That said, let’s understand: we’ll never get anywhere on the Left if we don’t start thinking out of the box.
Gabriel Kolko, whom CounterPunch’s editors characterize as the best historian on wars in the 20th century, posted a recent article in which he claims, “We can rule out the Left, that artifact of past history. Socialism ceased being a real option long ago, perhaps as early as 1914 … I need not say more than that it is no longer a threat to anybody.” Perhaps Mr. Kolko has been so focused on wars in the 20th century, he has missed the narrative line of socialist development in Latin America. Perhaps he has missed the story in France where Segolene Royal is set to become the next Prime Minister, and in Spain, where President Zapatero pulled Spanish troops from the Bush-Blair fiasco nearly three years ago. Perhaps he missed Prodi’s success in Italy—and much more.

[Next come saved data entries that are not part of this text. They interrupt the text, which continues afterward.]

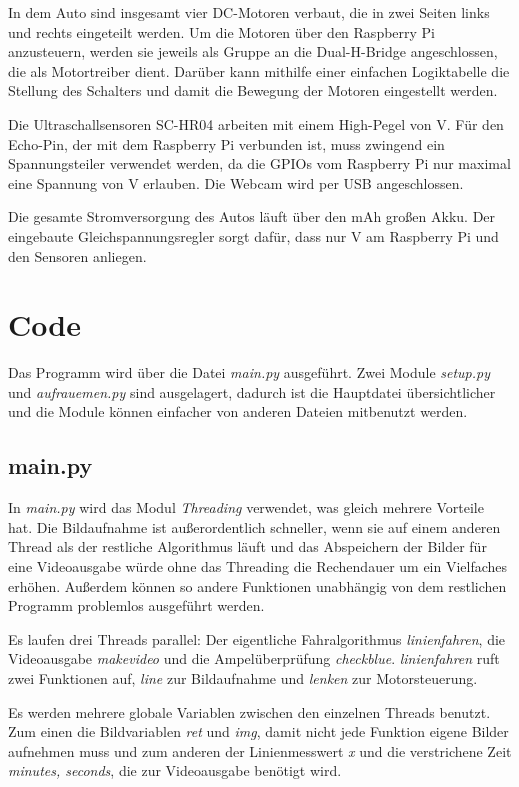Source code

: \documentclass[a4paper, 12pt]{scrartcl}
\begin{document}
In dem Auto sind insgesamt vier DC-Motoren verbaut, die in zwei Seiten links und rechts eingeteilt werden. Um die Motoren über den Raspberry Pi anzusteuern, werden sie jeweils als Gruppe an die Dual-H-Bridge angeschlossen, die als Motortreiber dient. Darüber kann mithilfe einer einfachen Logiktabelle die Stellung des Schalters und damit die Bewegung der Motoren eingestellt werden.

Die Ultraschallsensoren SC-HR04 arbeiten mit einem High-Pegel von \unit[5]{V}. Für den Echo-Pin, der mit dem Raspberry Pi verbunden ist, muss zwingend ein Spannungsteiler verwendet werden, da die GPIOs vom Raspberry Pi nur maximal eine Spannung von \unit[3,3]{V} erlauben. Die Webcam wird per USB angeschlossen.

Die gesamte Stromversorgung des Autos läuft über den \unit[4000]{mAh} großen Akku. Der eingebaute Gleichspannungsregler sorgt dafür, dass nur \unit[5]{V} am Raspberry Pi und den Sensoren anliegen.

\section{Code}

Das Programm wird über die Datei \textit{main.py} ausgeführt. Zwei Module \textit{setup.py} und \textit{aufrauemen.py} sind ausgelagert, dadurch ist die Hauptdatei übersichtlicher und die Module können einfacher von anderen Dateien mitbenutzt werden.

\subsection{main.py}

In \textit{main.py} wird das Modul \textit{Threading} verwendet, was gleich mehrere Vorteile hat. Die Bildaufnahme ist außerordentlich schneller, wenn sie auf einem anderen Thread als der restliche Algorithmus läuft und das Abspeichern der Bilder für eine Videoausgabe würde ohne das Threading die Rechendauer um ein Vielfaches erhöhen. Außerdem können so andere Funktionen unabhängig von dem restlichen Programm problemlos ausgeführt werden.

Es laufen drei Threads parallel: Der eigentliche Fahralgorithmus \textit{linienfahren}, die Videoausgabe \textit{makevideo} und die Ampelüberprüfung \textit{checkblue}. \textit{linienfahren} ruft zwei Funktionen auf, \textit{line} zur Bildaufnahme und \textit{lenken} zur Motorsteuerung.

Es werden mehrere globale Variablen zwischen den einzelnen Threads benutzt. Zum einen die Bildvariablen \textit{ret} und \textit{img}, damit nicht jede Funktion eigene Bilder aufnehmen muss und zum anderen der Linienmesswert \textit{x} und die verstrichene Zeit \textit{minutes, seconds}, die zur Videoausgabe benötigt wird.
\end{document}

This is not the time to write the Left’s epitaph, but it’s certainly time for some new thinking.
The Right are always going to outspend us. Since the Supreme Court declared (in Buckley v. Valeo), the equivalence of money and free speech, the Right have been buying the biggest megaphones and calling it democracy! Is this what the Bill of Rights means by freedom of speech? It appears that some of us have a hell of a lot more of it than others.
The media consolidation of the 90’s—let’s thank Michael Powell, Colin’s boy for overseeing that—made it still harder for the Left to be heard. The Right can outspend the Left ten bucks to one—and these are roadblocks we can’t get through.
We can’t get through, but we can go around. We go around by out-witting, out-thinking, out-imagining the Right. They have their billion-dollar think tanks, and we have people who can think for themselves and meet around the hearth of the Internet.
Old strategies must be re-examined. Voting in meaningless elections is intolerable. Rubber-stamping rubber-duck candidates lends credence to a system that is losing credence daily. (Kolko writes in that same article: “The system has become increasingly vulnerable … since about 1990, and the formal demise of ‘communism.’”)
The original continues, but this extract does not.